Me lo he pasado como un enano en El Sadar y he disfrutado de tardes épicas como el partido de Osasuna en Glasgow en 2007, como uno más de los 300 espartanos ante un atronador Ibrox Park. Explico esto porque, pese a no comprender especialmente el fervor de una grada, sí reconozco que esta es una experiencia colectiva e importante para millones de personas. Por eso, me rebela ver cómo algo tan serio como la muerte de una persona a manos de un grupo fascista (sí, fascista) puede terminar desdibujado en un ejercicio de infantilización y populismo punitivo tan banal como perseguir los cánticos en un estadio.
Cuando ocurre un hecho trágico y excepcional es habitual que los medios de comunicación ofrezcan una unívoca y alarmante versión y que los poderes públicos respondan con su ración de demagogia legislativa: más Policía, más cámaras, más control, más sanciones. Brocha gorda en la explicación y achicar los espacios de libertad personal.

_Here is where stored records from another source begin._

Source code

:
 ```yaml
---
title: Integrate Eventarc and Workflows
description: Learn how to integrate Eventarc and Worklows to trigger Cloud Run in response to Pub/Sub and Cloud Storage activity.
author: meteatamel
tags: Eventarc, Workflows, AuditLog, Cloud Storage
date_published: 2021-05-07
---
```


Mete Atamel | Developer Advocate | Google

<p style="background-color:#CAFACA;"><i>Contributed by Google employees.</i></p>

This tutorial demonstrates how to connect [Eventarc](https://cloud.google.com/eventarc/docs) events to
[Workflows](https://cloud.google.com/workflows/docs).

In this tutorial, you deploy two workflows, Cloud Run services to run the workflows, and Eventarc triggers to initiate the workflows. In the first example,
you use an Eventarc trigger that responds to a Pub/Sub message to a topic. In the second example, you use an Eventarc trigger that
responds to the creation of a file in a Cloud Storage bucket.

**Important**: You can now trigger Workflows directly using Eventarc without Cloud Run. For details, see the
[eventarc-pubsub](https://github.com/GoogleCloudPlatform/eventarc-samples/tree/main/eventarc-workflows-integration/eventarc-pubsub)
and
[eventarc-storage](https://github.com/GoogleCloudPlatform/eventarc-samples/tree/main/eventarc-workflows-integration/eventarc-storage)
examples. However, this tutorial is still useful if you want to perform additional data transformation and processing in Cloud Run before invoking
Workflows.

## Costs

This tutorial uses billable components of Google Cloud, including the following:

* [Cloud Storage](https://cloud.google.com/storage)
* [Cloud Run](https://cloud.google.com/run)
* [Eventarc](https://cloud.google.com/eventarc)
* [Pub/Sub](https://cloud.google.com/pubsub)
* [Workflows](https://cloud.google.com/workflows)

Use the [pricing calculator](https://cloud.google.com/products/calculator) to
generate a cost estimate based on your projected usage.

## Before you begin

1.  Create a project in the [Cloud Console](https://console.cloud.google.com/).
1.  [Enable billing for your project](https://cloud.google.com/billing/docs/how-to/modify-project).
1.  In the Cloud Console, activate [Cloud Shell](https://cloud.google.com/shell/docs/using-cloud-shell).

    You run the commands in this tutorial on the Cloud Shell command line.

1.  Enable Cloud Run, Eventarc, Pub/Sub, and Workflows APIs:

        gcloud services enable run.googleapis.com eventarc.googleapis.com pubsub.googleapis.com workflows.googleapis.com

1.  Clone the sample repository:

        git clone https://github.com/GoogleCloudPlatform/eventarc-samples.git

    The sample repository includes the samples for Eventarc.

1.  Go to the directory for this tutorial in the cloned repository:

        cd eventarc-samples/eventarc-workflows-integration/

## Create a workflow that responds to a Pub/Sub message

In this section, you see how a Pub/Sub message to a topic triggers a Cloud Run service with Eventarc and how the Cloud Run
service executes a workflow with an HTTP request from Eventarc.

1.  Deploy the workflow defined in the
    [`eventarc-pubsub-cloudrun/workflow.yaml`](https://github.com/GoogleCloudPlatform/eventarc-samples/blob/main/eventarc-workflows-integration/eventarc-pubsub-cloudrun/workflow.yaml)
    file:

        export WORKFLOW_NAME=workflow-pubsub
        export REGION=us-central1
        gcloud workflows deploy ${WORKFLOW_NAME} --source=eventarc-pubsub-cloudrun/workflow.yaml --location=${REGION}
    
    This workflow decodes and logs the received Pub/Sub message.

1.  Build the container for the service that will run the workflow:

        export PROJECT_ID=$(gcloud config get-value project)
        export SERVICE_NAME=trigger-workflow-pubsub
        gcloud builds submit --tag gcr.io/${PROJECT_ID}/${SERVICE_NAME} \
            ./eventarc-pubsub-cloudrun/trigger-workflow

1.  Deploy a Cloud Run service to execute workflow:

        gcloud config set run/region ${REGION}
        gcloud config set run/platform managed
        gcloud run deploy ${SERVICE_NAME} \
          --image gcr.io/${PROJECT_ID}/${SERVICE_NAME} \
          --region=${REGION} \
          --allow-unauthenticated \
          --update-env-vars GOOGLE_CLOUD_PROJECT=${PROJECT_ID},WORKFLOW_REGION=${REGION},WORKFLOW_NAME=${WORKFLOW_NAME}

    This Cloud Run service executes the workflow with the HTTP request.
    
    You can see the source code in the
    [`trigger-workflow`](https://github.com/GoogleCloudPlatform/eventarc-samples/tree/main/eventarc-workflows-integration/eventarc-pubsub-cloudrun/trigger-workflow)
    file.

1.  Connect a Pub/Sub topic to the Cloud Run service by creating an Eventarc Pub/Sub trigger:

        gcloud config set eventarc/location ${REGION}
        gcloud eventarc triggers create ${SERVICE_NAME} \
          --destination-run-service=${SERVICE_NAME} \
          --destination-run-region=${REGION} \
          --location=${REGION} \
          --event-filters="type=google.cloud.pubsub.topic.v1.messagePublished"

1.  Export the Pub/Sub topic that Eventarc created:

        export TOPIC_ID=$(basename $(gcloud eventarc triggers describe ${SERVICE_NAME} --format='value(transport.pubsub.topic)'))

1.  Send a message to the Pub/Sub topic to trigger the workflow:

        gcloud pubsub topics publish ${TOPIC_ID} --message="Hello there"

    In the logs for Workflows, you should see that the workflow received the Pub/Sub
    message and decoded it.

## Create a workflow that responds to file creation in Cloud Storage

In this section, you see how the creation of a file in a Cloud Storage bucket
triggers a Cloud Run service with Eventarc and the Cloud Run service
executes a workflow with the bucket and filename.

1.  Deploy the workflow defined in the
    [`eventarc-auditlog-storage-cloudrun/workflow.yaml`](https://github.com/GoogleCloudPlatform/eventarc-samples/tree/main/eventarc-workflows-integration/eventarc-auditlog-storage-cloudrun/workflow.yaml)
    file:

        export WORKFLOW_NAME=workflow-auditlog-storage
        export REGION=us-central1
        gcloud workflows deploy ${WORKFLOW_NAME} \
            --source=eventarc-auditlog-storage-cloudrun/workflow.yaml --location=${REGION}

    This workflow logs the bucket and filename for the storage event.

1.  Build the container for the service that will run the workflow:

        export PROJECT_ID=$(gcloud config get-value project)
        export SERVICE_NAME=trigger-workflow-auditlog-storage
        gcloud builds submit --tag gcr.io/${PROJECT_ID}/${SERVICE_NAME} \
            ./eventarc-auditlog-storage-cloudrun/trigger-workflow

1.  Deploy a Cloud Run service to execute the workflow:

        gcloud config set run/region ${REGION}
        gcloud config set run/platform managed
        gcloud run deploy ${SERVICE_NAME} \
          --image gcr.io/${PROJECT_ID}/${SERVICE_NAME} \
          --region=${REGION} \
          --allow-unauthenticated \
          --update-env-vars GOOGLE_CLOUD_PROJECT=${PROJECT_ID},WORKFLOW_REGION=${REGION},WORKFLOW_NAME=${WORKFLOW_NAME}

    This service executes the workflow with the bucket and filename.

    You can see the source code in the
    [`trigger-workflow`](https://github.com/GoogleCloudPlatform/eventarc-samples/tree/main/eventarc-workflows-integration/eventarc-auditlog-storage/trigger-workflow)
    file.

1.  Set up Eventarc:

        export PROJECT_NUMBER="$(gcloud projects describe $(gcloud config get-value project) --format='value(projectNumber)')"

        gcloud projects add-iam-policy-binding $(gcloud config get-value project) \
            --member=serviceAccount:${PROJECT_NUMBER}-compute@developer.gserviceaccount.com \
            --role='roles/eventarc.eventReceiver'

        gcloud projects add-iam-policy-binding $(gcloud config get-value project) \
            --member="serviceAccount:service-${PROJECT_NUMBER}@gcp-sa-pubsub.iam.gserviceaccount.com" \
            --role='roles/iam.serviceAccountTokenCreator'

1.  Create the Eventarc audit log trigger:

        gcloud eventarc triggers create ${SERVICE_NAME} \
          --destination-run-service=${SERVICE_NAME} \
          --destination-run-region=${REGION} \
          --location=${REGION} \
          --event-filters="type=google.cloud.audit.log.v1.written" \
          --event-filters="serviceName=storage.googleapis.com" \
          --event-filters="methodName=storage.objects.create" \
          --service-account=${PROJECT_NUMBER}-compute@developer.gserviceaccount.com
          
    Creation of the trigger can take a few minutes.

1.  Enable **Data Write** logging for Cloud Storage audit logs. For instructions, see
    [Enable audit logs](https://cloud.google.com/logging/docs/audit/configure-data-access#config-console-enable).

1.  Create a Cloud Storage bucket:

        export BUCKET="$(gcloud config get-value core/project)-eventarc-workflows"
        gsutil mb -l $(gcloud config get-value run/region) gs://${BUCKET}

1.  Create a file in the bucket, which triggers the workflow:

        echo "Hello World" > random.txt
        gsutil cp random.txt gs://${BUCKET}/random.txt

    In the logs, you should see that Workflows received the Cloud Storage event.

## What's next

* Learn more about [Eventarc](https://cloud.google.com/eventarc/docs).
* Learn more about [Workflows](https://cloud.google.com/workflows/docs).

Si partimos de la falacia de convertir la «violencia» en ideología podemos tirar millas argumentando que «fascismo» y «antifascismo» son dos némesis igualmente denunciables, lo cual es una trampa tan necia como querer un «fútbol sin política», que significa eliminar reivindicaciones como el fin de los desahucios o repatriar a los presos.

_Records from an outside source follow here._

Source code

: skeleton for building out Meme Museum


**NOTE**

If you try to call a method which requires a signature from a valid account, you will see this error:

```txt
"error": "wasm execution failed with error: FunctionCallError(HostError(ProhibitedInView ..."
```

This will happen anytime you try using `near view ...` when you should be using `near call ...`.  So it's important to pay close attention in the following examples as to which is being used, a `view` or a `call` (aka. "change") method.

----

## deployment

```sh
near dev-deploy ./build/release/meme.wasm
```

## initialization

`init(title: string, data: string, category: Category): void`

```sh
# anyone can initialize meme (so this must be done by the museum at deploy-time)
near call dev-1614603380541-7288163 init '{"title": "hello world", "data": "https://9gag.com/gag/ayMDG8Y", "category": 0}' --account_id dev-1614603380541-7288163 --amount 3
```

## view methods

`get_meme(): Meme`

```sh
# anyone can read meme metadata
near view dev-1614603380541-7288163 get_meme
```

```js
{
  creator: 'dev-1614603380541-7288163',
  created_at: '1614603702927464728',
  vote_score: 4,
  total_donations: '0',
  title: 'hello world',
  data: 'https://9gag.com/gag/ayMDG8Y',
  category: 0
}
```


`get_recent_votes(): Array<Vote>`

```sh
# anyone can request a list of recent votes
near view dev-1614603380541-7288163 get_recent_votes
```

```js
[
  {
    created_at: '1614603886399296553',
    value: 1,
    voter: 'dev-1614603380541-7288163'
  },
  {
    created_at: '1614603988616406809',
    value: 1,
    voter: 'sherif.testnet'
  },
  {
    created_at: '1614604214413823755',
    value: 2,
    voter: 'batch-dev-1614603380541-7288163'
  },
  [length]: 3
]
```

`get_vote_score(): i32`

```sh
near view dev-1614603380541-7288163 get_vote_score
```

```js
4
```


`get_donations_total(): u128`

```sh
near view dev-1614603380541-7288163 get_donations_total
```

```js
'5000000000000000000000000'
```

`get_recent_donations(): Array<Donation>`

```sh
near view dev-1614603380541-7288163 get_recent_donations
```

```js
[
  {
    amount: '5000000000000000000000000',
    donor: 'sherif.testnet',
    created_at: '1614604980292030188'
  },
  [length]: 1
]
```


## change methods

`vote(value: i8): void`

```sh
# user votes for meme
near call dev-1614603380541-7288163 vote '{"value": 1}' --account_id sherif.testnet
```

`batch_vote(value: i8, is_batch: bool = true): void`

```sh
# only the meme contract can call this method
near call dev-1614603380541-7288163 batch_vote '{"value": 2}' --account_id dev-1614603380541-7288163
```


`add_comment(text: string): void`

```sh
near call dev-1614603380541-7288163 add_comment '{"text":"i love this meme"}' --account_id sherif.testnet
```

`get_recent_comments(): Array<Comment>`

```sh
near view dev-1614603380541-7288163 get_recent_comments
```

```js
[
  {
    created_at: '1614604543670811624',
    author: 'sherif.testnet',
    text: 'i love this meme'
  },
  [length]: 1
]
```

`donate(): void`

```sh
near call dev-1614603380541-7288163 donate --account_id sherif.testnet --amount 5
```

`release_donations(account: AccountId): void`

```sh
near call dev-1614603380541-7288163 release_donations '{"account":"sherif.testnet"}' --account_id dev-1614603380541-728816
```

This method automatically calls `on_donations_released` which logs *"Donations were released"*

Tampoco el mal gusto es delito, ni siquiera desear, de modo metafórico, la muerte del árbitro o del jugador del equipo rival. Sí son perseguibles las agresiones. Y el fascismo, que ha campado a sus anchas. A falta de más libertad en nuestras vidas, veo con buenos ojos los «espacios liberados» (véase un estadio o el tendido de sol en Sanfermines) como microcosmos de esparcimiento. Sí, hay problemas de educación. Pero eso no se resuelve convirtiendo la grada en Ned Flanders, el beato de Los Simpson.